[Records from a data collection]

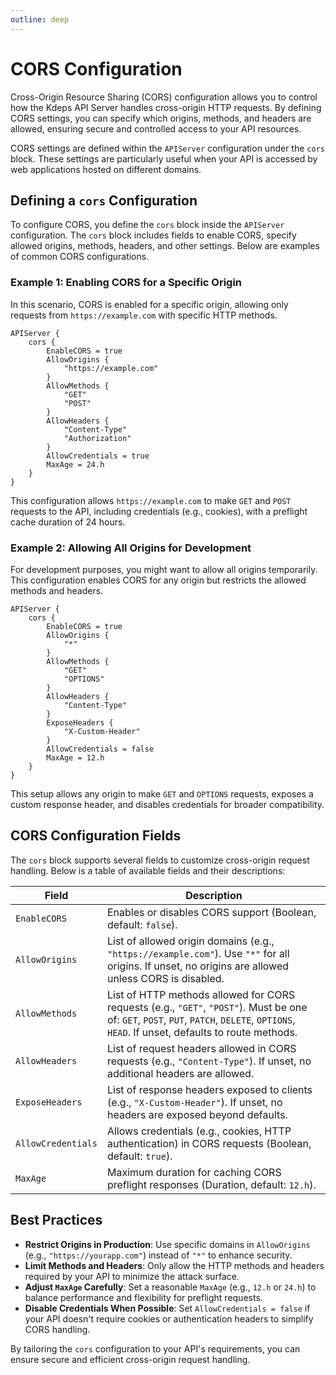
 ```yaml
---
outline: deep
---
```


# CORS Configuration

Cross-Origin Resource Sharing (CORS) configuration allows you to control how the Kdeps API Server handles cross-origin
HTTP requests. By defining CORS settings, you can specify which origins, methods, and headers are allowed, ensuring
secure and controlled access to your API resources.

CORS settings are defined within the `APIServer` configuration under the `cors` block. These settings are particularly
useful when your API is accessed by web applications hosted on different domains.

## Defining a `cors` Configuration

To configure CORS, you define the `cors` block inside the `APIServer` configuration. The `cors` block includes fields to
enable CORS, specify allowed origins, methods, headers, and other settings. Below are examples of common CORS
configurations.

### Example 1: Enabling CORS for a Specific Origin

In this scenario, CORS is enabled for a specific origin, allowing only requests from `https://example.com` with specific
HTTP methods.


```apl
APIServer {
    cors {
        EnableCORS = true
        AllowOrigins {
            "https://example.com"
        }
        AllowMethods {
            "GET"
            "POST"
        }
        AllowHeaders {
            "Content-Type"
            "Authorization"
        }
        AllowCredentials = true
        MaxAge = 24.h
    }
}
```

This configuration allows `https://example.com` to make `GET` and `POST` requests to the API, including credentials
(e.g., cookies), with a preflight cache duration of 24 hours.

### Example 2: Allowing All Origins for Development

For development purposes, you might want to allow all origins temporarily. This configuration enables CORS for any
origin but restricts the allowed methods and headers.

```apl
APIServer {
    cors {
        EnableCORS = true
        AllowOrigins {
            "*"
        }
        AllowMethods {
            "GET"
            "OPTIONS"
        }
        AllowHeaders {
            "Content-Type"
        }
        ExposeHeaders {
            "X-Custom-Header"
        }
        AllowCredentials = false
        MaxAge = 12.h
    }
}
```

This setup allows any origin to make `GET` and `OPTIONS` requests, exposes a custom response header, and disables
credentials for broader compatibility.

## CORS Configuration Fields

The `cors` block supports several fields to customize cross-origin request handling. Below is a table of available
fields and their descriptions:

| **Field**            | **Description**                                                                 |
|----------------------|---------------------------------------------------------------------------------|
| `EnableCORS`         | Enables or disables CORS support (Boolean, default: `false`).                   |
| `AllowOrigins`       | List of allowed origin domains (e.g., `"https://example.com"`). Use `"*"` for all origins. If unset, no origins are allowed unless CORS is disabled. |
| `AllowMethods`       | List of HTTP methods allowed for CORS requests (e.g., `"GET"`, `"POST"`). Must be one of: `GET`, `POST`, `PUT`, `PATCH`, `DELETE`, `OPTIONS`, `HEAD`. If unset, defaults to route methods. |
| `AllowHeaders`       | List of request headers allowed in CORS requests (e.g., `"Content-Type"`). If unset, no additional headers are allowed. |
| `ExposeHeaders`      | List of response headers exposed to clients (e.g., `"X-Custom-Header"`). If unset, no headers are exposed beyond defaults. |
| `AllowCredentials`   | Allows credentials (e.g., cookies, HTTP authentication) in CORS requests (Boolean, default: `true`). |
| `MaxAge`             | Maximum duration for caching CORS preflight responses (Duration, default: `12.h`). |

## Best Practices

- **Restrict Origins in Production**: Use specific domains in `AllowOrigins` (e.g., `"https://yourapp.com"`) instead of `"*"` to enhance security.
- **Limit Methods and Headers**: Only allow the HTTP methods and headers required by your API to minimize the attack surface.
- **Adjust `MaxAge` Carefully**: Set a reasonable `MaxAge` (e.g., `12.h` or `24.h`) to balance performance and flexibility for preflight requests.
- **Disable Credentials When Possible**: Set `AllowCredentials = false` if your API doesn't require cookies or authentication headers to simplify CORS handling.

By tailoring the `cors` configuration to your API's requirements, you can ensure secure and efficient cross-origin request handling.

[ASSIGNMENT] Although the entries contain pictures, reproduce only the rest, exactly as written.

[SOLUTION BELOW]
 ```yaml
---
outline: deep
---
```


# CORS Configuration

Cross-Origin Resource Sharing (CORS) configuration allows you to control how the Kdeps API Server handles cross-origin
HTTP requests. By defining CORS settings, you can specify which origins, methods, and headers are allowed, ensuring
secure and controlled access to your API resources.

CORS settings are defined within the `APIServer` configuration under the `cors` block. These settings are particularly
useful when your API is accessed by web applications hosted on different domains.

## Defining a `cors` Configuration

To configure CORS, you define the `cors` block inside the `APIServer` configuration. The `cors` block includes fields to
enable CORS, specify allowed origins, methods, headers, and other settings. Below are examples of common CORS
configurations.

### Example 1: Enabling CORS for a Specific Origin

In this scenario, CORS is enabled for a specific origin, allowing only requests from `https://example.com` with specific
HTTP methods.


```apl
APIServer {
    cors {
        EnableCORS = true
        AllowOrigins {
            "https://example.com"
        }
        AllowMethods {
            "GET"
            "POST"
        }
        AllowHeaders {
            "Content-Type"
            "Authorization"
        }
        AllowCredentials = true
        MaxAge = 24.h
    }
}
```

This configuration allows `https://example.com` to make `GET` and `POST` requests to the API, including credentials
(e.g., cookies), with a preflight cache duration of 24 hours.

### Example 2: Allowing All Origins for Development

For development purposes, you might want to allow all origins temporarily. This configuration enables CORS for any
origin but restricts the allowed methods and headers.

```apl
APIServer {
    cors {
        EnableCORS = true
        AllowOrigins {
            "*"
        }
        AllowMethods {
            "GET"
            "OPTIONS"
        }
        AllowHeaders {
            "Content-Type"
        }
        ExposeHeaders {
            "X-Custom-Header"
        }
        AllowCredentials = false
        MaxAge = 12.h
    }
}
```

This setup allows any origin to make `GET` and `OPTIONS` requests, exposes a custom response header, and disables
credentials for broader compatibility.

## CORS Configuration Fields

The `cors` block supports several fields to customize cross-origin request handling. Below is a table of available
fields and their descriptions:

| **Field**            | **Description**                                                                 |
|----------------------|---------------------------------------------------------------------------------|
| `EnableCORS`         | Enables or disables CORS support (Boolean, default: `false`).                   |
| `AllowOrigins`       | List of allowed origin domains (e.g., `"https://example.com"`). Use `"*"` for all origins. If unset, no origins are allowed unless CORS is disabled. |
| `AllowMethods`       | List of HTTP methods allowed for CORS requests (e.g., `"GET"`, `"POST"`). Must be one of: `GET`, `POST`, `PUT`, `PATCH`, `DELETE`, `OPTIONS`, `HEAD`. If unset, defaults to route methods. |
| `AllowHeaders`       | List of request headers allowed in CORS requests (e.g., `"Content-Type"`). If unset, no additional headers are allowed. |
| `ExposeHeaders`      | List of response headers exposed to clients (e.g., `"X-Custom-Header"`). If unset, no headers are exposed beyond defaults. |
| `AllowCredentials`   | Allows credentials (e.g., cookies, HTTP authentication) in CORS requests (Boolean, default: `true`). |
| `MaxAge`             | Maximum duration for caching CORS preflight responses (Duration, default: `12.h`). |

## Best Practices

- **Restrict Origins in Production**: Use specific domains in `AllowOrigins` (e.g., `"https://yourapp.com"`) instead of `"*"` to enhance security.
- **Limit Methods and Headers**: Only allow the HTTP methods and headers required by your API to minimize the attack surface.
- **Adjust `MaxAge` Carefully**: Set a reasonable `MaxAge` (e.g., `12.h` or `24.h`) to balance performance and flexibility for preflight requests.
- **Disable Credentials When Possible**: Set `AllowCredentials = false` if your API doesn't require cookies or authentication headers to simplify CORS handling.

By tailoring the `cors` configuration to your API's requirements, you can ensure secure and efficient cross-origin request handling.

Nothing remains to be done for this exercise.